Task requirements: Which lines of the entries contain the word "dass"? Please list them.

[Collected data]
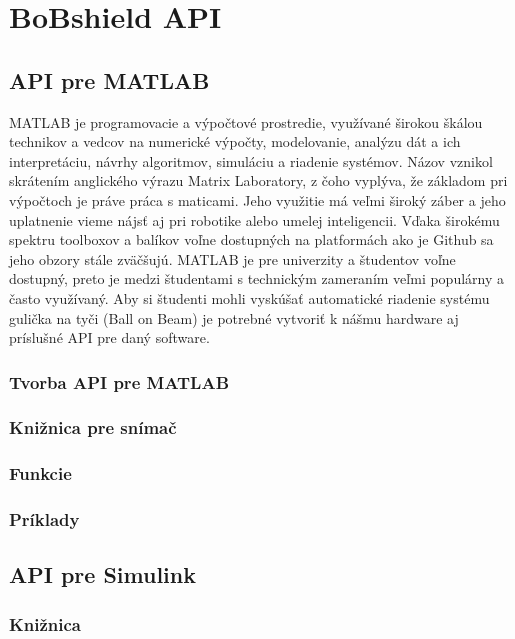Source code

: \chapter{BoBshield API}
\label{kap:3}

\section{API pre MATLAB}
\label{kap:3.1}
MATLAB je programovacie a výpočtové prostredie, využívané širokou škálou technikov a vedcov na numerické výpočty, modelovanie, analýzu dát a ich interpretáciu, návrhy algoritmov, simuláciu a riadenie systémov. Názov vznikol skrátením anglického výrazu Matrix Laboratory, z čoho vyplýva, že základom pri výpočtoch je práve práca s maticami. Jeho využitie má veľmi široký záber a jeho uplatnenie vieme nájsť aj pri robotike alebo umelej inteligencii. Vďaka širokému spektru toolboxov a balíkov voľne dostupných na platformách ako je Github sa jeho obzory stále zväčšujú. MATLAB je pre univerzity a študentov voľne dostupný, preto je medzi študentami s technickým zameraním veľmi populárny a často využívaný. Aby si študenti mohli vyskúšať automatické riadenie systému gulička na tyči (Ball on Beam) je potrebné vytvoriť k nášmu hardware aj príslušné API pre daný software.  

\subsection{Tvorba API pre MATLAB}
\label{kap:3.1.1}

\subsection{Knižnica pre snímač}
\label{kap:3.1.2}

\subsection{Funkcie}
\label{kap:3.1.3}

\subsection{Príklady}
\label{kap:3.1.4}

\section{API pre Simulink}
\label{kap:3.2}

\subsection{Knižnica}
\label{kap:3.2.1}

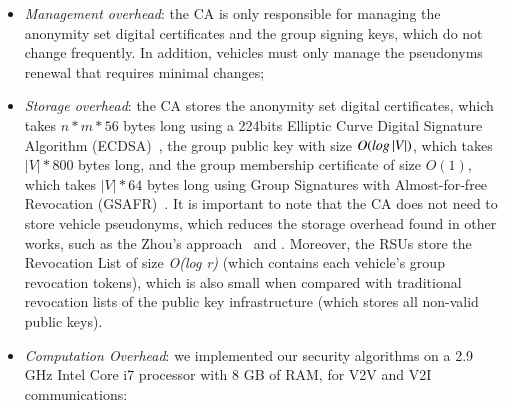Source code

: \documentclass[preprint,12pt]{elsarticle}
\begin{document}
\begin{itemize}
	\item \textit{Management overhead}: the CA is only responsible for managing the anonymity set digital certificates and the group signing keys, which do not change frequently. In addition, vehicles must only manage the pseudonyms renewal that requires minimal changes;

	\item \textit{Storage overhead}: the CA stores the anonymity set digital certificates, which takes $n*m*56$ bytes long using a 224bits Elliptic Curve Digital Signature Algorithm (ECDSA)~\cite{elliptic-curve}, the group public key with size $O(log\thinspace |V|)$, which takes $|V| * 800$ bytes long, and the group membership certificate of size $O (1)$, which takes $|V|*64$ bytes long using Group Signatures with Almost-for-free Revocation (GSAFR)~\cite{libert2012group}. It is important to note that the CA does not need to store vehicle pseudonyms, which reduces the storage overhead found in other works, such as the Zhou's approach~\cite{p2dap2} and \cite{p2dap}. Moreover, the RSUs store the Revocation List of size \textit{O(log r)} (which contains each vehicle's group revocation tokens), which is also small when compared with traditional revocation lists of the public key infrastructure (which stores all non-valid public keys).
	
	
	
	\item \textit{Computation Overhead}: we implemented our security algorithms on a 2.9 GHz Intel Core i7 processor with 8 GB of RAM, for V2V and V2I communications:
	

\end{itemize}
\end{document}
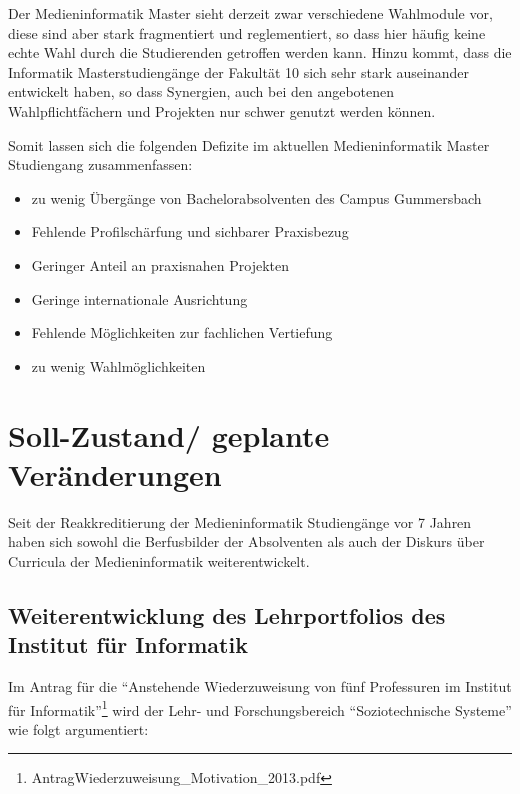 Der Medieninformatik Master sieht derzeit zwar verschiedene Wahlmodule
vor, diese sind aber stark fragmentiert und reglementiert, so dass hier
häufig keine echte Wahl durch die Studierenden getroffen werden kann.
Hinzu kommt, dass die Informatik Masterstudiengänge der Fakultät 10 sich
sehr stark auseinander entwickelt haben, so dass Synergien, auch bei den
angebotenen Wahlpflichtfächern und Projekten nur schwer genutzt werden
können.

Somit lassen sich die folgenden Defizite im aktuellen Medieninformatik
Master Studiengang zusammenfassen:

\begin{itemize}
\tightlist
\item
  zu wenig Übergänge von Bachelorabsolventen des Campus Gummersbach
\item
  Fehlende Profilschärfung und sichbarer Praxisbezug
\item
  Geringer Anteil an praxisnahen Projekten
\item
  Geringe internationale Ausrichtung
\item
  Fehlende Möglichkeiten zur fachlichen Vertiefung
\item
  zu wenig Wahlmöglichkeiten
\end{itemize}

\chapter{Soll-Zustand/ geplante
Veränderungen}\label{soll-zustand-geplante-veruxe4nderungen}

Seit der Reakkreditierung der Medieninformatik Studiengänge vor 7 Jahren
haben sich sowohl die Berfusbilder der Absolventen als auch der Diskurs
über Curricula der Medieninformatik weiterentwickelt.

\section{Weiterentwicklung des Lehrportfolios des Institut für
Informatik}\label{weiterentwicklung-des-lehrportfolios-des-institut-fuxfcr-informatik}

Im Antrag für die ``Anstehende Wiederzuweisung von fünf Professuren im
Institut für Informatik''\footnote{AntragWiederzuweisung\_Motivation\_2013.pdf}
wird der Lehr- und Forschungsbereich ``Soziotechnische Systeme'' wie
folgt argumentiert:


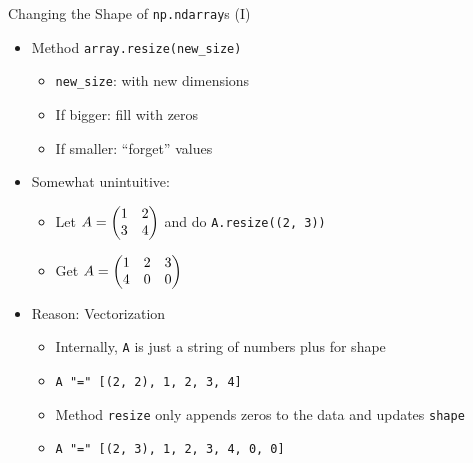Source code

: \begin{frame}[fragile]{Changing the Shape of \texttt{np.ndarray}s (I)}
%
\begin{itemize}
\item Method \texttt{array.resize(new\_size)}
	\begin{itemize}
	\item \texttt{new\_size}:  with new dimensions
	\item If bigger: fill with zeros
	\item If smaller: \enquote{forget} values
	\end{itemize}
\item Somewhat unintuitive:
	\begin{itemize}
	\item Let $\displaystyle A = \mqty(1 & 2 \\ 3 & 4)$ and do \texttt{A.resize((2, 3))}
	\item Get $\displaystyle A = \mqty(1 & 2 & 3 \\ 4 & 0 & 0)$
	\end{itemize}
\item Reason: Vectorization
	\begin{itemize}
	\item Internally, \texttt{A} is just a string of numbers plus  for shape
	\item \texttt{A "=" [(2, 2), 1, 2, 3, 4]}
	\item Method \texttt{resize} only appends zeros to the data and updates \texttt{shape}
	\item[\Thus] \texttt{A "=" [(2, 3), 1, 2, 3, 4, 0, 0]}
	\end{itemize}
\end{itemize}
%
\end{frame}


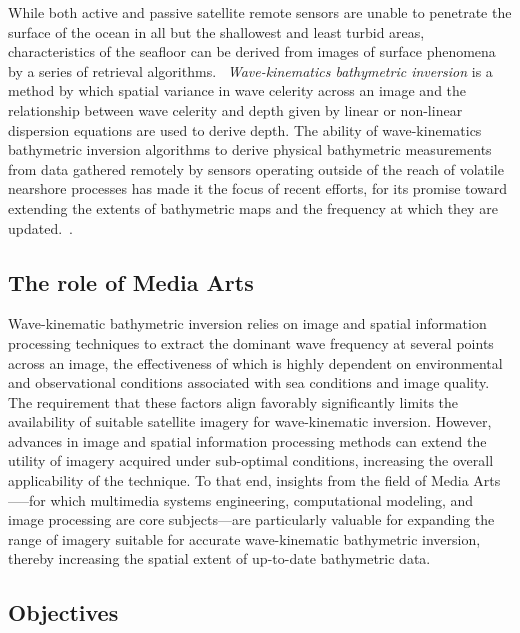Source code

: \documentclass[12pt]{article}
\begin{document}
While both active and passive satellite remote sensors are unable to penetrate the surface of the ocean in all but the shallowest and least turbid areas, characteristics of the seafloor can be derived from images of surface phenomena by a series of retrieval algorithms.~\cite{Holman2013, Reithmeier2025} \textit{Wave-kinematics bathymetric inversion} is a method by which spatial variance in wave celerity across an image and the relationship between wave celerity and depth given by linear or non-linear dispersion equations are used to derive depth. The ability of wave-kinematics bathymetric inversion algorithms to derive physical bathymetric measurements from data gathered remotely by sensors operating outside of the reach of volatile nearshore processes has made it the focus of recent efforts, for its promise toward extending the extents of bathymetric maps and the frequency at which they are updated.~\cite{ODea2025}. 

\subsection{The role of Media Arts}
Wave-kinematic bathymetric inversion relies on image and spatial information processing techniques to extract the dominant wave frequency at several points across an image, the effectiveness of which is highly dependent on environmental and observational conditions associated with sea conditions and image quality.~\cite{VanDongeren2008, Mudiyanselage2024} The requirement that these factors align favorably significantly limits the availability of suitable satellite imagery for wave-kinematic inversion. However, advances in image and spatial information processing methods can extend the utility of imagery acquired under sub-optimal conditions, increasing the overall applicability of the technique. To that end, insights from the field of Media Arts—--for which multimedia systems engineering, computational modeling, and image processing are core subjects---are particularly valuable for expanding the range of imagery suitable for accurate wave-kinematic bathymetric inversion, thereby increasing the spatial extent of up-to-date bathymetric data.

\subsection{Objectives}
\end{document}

Answer space:
vor, diese sind aber stark fragmentiert und reglementiert, so dass hier
Hinzu kommt, dass die Informatik Masterstudiengänge der Fakultät 10 sich
sehr stark auseinander entwickelt haben, so dass Synergien, auch bei den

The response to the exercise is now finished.